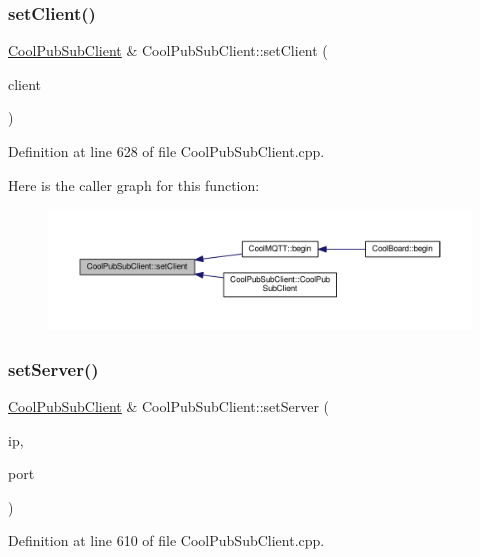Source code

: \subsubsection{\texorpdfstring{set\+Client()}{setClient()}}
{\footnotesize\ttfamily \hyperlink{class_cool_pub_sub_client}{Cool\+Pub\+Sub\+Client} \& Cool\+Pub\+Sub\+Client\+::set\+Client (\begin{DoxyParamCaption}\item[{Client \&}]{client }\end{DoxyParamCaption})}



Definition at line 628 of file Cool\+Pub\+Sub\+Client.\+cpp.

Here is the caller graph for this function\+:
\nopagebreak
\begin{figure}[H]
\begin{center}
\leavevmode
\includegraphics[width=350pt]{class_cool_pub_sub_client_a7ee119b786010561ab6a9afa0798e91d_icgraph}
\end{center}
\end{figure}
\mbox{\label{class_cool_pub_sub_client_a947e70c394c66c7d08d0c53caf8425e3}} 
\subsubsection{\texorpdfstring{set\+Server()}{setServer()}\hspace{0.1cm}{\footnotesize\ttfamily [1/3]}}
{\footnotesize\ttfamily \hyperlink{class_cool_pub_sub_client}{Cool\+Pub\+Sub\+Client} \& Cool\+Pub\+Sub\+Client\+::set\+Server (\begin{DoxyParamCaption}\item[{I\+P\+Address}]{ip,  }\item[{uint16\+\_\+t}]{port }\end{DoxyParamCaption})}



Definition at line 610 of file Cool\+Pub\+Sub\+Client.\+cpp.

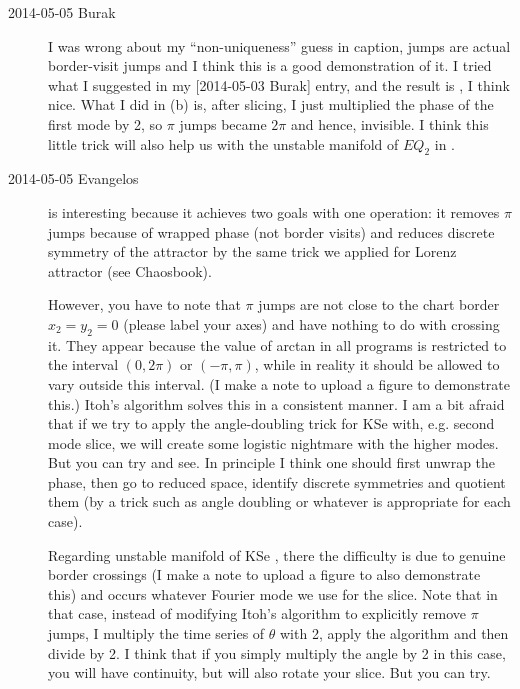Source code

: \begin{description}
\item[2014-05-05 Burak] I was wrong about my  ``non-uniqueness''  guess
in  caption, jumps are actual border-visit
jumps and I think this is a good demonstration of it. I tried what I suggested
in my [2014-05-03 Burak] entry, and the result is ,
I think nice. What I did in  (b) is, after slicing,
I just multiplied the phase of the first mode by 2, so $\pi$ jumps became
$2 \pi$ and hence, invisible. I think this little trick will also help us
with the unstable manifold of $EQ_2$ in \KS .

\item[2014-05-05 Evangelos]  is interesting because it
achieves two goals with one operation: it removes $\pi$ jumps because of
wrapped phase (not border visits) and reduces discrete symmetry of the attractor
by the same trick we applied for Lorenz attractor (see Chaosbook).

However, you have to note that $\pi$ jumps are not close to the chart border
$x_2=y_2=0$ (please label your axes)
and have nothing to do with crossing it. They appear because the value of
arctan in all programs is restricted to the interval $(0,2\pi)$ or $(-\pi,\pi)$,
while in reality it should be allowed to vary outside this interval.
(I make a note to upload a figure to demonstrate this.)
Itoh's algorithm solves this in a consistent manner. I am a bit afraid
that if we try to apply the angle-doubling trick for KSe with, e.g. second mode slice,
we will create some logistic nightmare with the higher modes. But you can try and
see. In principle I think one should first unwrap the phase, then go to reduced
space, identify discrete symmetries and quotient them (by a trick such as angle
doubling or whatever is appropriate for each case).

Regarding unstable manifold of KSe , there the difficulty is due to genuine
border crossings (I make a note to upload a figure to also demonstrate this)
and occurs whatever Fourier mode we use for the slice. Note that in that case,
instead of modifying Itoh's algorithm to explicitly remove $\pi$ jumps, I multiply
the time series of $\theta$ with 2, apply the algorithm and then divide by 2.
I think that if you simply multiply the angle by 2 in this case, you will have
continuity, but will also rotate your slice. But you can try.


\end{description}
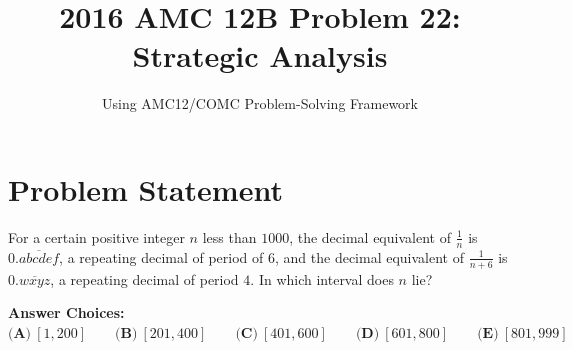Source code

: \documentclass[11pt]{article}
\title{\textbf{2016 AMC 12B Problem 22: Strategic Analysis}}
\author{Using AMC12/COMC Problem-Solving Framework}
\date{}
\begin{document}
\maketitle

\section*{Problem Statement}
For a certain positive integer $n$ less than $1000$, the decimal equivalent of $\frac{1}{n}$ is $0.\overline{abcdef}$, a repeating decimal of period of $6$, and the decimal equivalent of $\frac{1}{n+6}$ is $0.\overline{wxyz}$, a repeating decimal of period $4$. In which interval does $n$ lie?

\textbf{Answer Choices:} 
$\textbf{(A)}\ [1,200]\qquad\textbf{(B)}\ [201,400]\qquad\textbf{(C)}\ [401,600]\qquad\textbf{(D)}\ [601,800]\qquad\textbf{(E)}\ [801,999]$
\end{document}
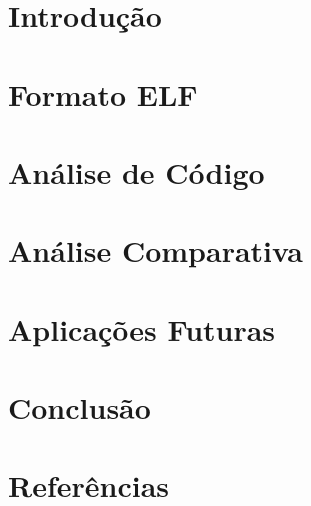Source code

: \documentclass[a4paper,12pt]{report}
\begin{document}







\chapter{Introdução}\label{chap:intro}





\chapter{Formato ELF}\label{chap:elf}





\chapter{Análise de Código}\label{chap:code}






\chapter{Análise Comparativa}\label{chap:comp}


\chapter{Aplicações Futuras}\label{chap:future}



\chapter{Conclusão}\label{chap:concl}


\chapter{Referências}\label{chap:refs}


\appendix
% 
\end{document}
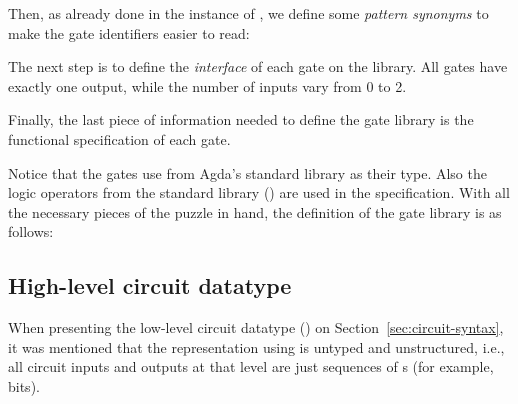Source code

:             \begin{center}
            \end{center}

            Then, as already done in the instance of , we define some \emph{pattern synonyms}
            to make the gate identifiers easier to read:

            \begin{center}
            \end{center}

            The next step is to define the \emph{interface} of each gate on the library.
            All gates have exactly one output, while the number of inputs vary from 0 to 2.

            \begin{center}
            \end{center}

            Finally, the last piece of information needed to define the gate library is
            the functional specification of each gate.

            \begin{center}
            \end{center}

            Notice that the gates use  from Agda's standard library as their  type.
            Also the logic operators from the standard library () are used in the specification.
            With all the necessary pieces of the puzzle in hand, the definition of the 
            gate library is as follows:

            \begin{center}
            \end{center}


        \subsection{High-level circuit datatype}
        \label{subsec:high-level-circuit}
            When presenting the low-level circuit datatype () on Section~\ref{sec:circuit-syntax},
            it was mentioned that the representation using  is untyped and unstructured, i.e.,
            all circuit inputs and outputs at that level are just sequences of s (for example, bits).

TASK DETAILS: List each line in the listing that contains the string "case".

ANSWER TO THE PROBLEM:
doubling or whatever is appropriate for each case).
and occurs whatever Fourier mode we use for the slice. Note that in that case,
I think that if you simply multiply the angle by 2 in this case, you will have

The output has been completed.